Staff Sgt. Rhode earns Purple Heart

by Peter Jakey–Managing Editor

Marine Staff Sgt. Cody Rhode continues to recover from wounds he suffered during an attack in Garmsir District, Afghanistan, Aug. 10.

The Rogers City native, who was awarded a Purple Heart medal Nov. 2, was among at least six others involved in the shooting.

The Marines attempted to escape the shooter through a small gap between a chain-link fence and wall of their location.

“(The objective) was getting everybody through the fence, and back to the compound to let everybody else know that this is what’s going on outside,” said Rhode in a story posted on the Marines’ Web site.

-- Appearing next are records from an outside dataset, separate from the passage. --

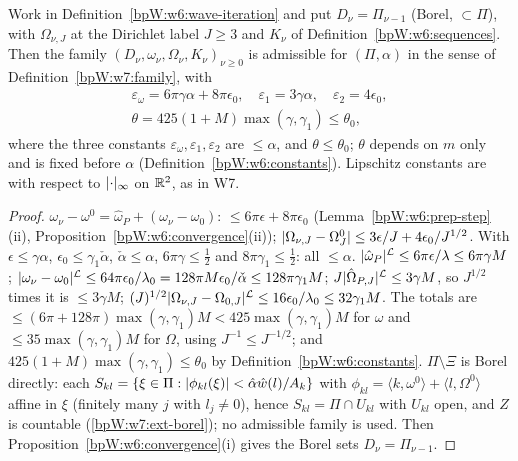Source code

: \begin{lemma}\label{bpW:w6:freq-lip}
Work in Definition~\ref{bpW:w6:wave-iteration} and put $D_\nu=\Pi_{\nu-1}$ (Borel, $\subset\Pi$), with $\Omega_{\nu,J}$ at the
Dirichlet label $J\ge3$ and $K_\nu$ of Definition~\ref{bpW:w6:sequences}. Then the family
$(D_\nu,\omega_\nu,\Omega_\nu,K_\nu)_{\nu\ge0}$ is admissible for $(\Pi,\alpha)$ in the sense of
Definition~\ref{bpW:w7:family}, with
\begin{gather*}\varepsilon_\omega=6\pi\gamma\alpha+8\pi\epsilon_0,\quad\varepsilon_1=3\gamma\alpha,\quad\varepsilon_2=4\epsilon_0,\\
\theta=425(1+M)\max(\gamma,\gamma_1)\le\theta_0,\end{gather*}
where the three constants $\varepsilon_\omega,\varepsilon_1,\varepsilon_2$ are $\le\alpha$, and $\theta\le\theta_0$; $\theta$ depends on
$m$ only and is fixed before $\alpha$ (Definition~\ref{bpW:w6:constants}). Lipschitz constants are with respect to $\abs\cdot_\infty$ on
$\R^2$, as in W7.
\end{lemma}
\begin{proof}
\label{stepW:w6:fl-size} $\omega_\nu-\omega^0=\hat\omega_P+(\omega_\nu-\omega_0)$: $\le6\pi\epsilon+8\pi\epsilon_0$ (Lemma~\ref{bpW:w6:prep-step}(ii),
Proposition~\ref{bpW:w6:convergence}(ii)); $\abs{\Omega_{\nu,J}-\Omega^0_J}\le3\epsilon/J+4\epsilon_0/J^{1/2}$. With $\epsilon\le\gamma\alpha$,
$\epsilon_0\le\gamma_1\check\alpha$, $\check\alpha\le\alpha$, $6\pi\gamma\le\frac12$ and $8\pi\gamma_1\le\frac12$: all $\le\alpha$.
\label{stepW:w6:fl-lip} $\abs{\hat\omega_P}^{\mathcal L}\le6\pi\epsilon/\lambda\le6\pi\gamma M$; $\abs{\omega_\nu-\omega_0}^{\mathcal L}\le64\pi\epsilon_0/\lambda_0=128\pi M\epsilon_0/\check\alpha\le128\pi\gamma_1M$;
$J\abs{\hat\Omega_{P,J}}^{\mathcal L}\le3\gamma M$, so $J^{1/2}$ times it is $\le3\gamma M$; $(J)^{1/2}\abs{\Omega_{\nu,J}-\Omega_{0,J}}^{\mathcal L}\le16\epsilon_0/\lambda_0\le32\gamma_1M$.
The totals are $\le(6\pi+128\pi)\max(\gamma,\gamma_1)M<425\max(\gamma,\gamma_1)M$ for $\omega$ and $\le35\max(\gamma,\gamma_1)M$ for $\Omega$,
using $J^{-1}\le J^{-1/2}$; and $425(1+M)\max(\gamma,\gamma_1)\le\theta_0$ by Definition~\ref{bpW:w6:constants}.
\label{stepW:w6:fl-borel} $\Pi\setminus\Xi$ is Borel directly: each $S_{kl}=\{\xi\in\Pi:\abs{\phi_{kl}(\xi)}<\hat\alpha\hat w(l)/A_k\}$
with $\phi_{kl}=\langle k,\omega^0\rangle+\langle l,\Omega^0\rangle$ affine in $\xi$ (finitely many $j$ with $l_j\ne0$), hence $S_{kl}=\Pi\cap U_{kl}$
with $U_{kl}$ open, and $Z$ is countable (\ref{bpW:w7:ext-borel}); no admissible family is used. Then
Proposition~\ref{bpW:w6:convergence}(i) gives the Borel sets $D_\nu=\Pi_{\nu-1}$.
\end{proof}

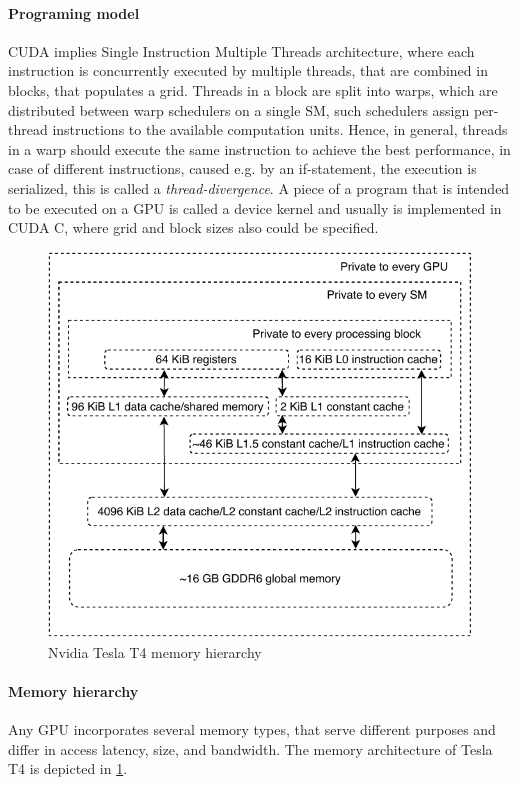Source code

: \paragraph*{Programing model}
CUDA implies Single Instruction Multiple Threads architecture, where each instruction is concurrently executed by multiple threads, that are combined in blocks, that populates a grid. Threads in a 
block are split into warps, which are distributed between warp schedulers on a single SM, such schedulers assign per-thread instructions to the available computation units. Hence, in general, threads
 in a warp should execute the same instruction to achieve the best performance, in case of different instructions, caused e.g. by an if-statement, the execution is serialized, this is called a \emph{thread-divergence}.
  A piece of a program that is intended to be executed on a GPU is called a device kernel and usually is implemented in CUDA C, where grid and block sizes also could be specified.

\begin{figure}[h!]
    \centering
    \includegraphics[width=\linewidth]{figures/TeslaT4Mem.pdf}
    \caption{Nvidia Tesla T4 memory hierarchy~\cite{TeslaT4Bench}}
    \label{fig:t4_mem}
\end{figure}

\paragraph*{Memory hierarchy}
Any GPU incorporates several memory types, that serve different purposes 
and differ in access latency, size, and bandwidth.
The memory architecture of Tesla T4 is depicted in \ref{fig:t4_mem}.

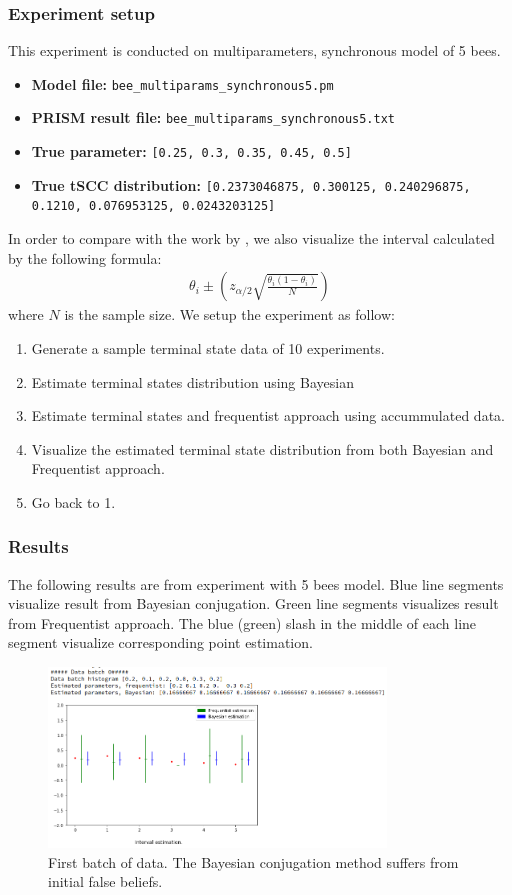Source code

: \documentclass[12pt]{article}
\theoremstyle{definition}
\begin{document}
\subsubsection{Experiment setup}
This experiment is conducted on multiparameters, synchronous model of 5 bees.
\begin{itemize}
\item \textbf{Model file:} \texttt{bee\_multiparams\_synchronous5.pm}
\item \textbf{PRISM result file:} \texttt{bee\_multiparams\_synchronous5.txt}
\item \textbf{True parameter:} \texttt{[0.25, 0.3, 0.35, 0.45, 0.5]}
\item \textbf{True tSCC distribution:} \texttt{[0.2373046875, 0.300125,
    0.240296875, 0.1210, 0.076953125, 0.0243203125]}
\end{itemize}
In order to compare with the work by \cite{hajnal2019data}, we also visualize
the interval calculated by the following formula:
\begin{align*}
  \theta_i \pm (z_{\alpha / 2}\sqrt{\frac{\theta_i(1-\theta_i)}{N}})
\end{align*}
where $N$ is the sample size. We setup the experiment as follow:
\begin{enumerate}
\item Generate a sample terminal state data of 10 experiments.
\item Estimate terminal states distribution using Bayesian
\item Estimate terminal states and frequentist approach using accummulated data.
\item Visualize the estimated terminal state distribution from both Bayesian and
  Frequentist approach.
\item Go back to 1.
\end{enumerate}

\subsubsection{Results}
The following results are from experiment with 5 bees model. Blue line
segments visualize result from Bayesian conjugation. Green line segments
visualizes result from Frequentist approach. The blue (green) slash in the
middle of each line segment visualize corresponding point estimation.
\begin{figure}[H]
  \centering
  \includegraphics[width=0.8\textwidth,keepaspectratio]{figures/ex1_1.png}
  \caption{First batch of data. The Bayesian conjugation method suffers from
    initial false beliefs.}
\end{figure}
\end{document}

Rhode was the last one to get through the fence, but not before being shot four times, in the shoulder and leg. He barely noticed the first four wounds because of his high adrenaline. But the fifth shot shattered his elbow; he knew it was broken because he could see his arm dangling.

Rhode is the son of Larry and Jeanie Rhode of South Second Street, Rogers City.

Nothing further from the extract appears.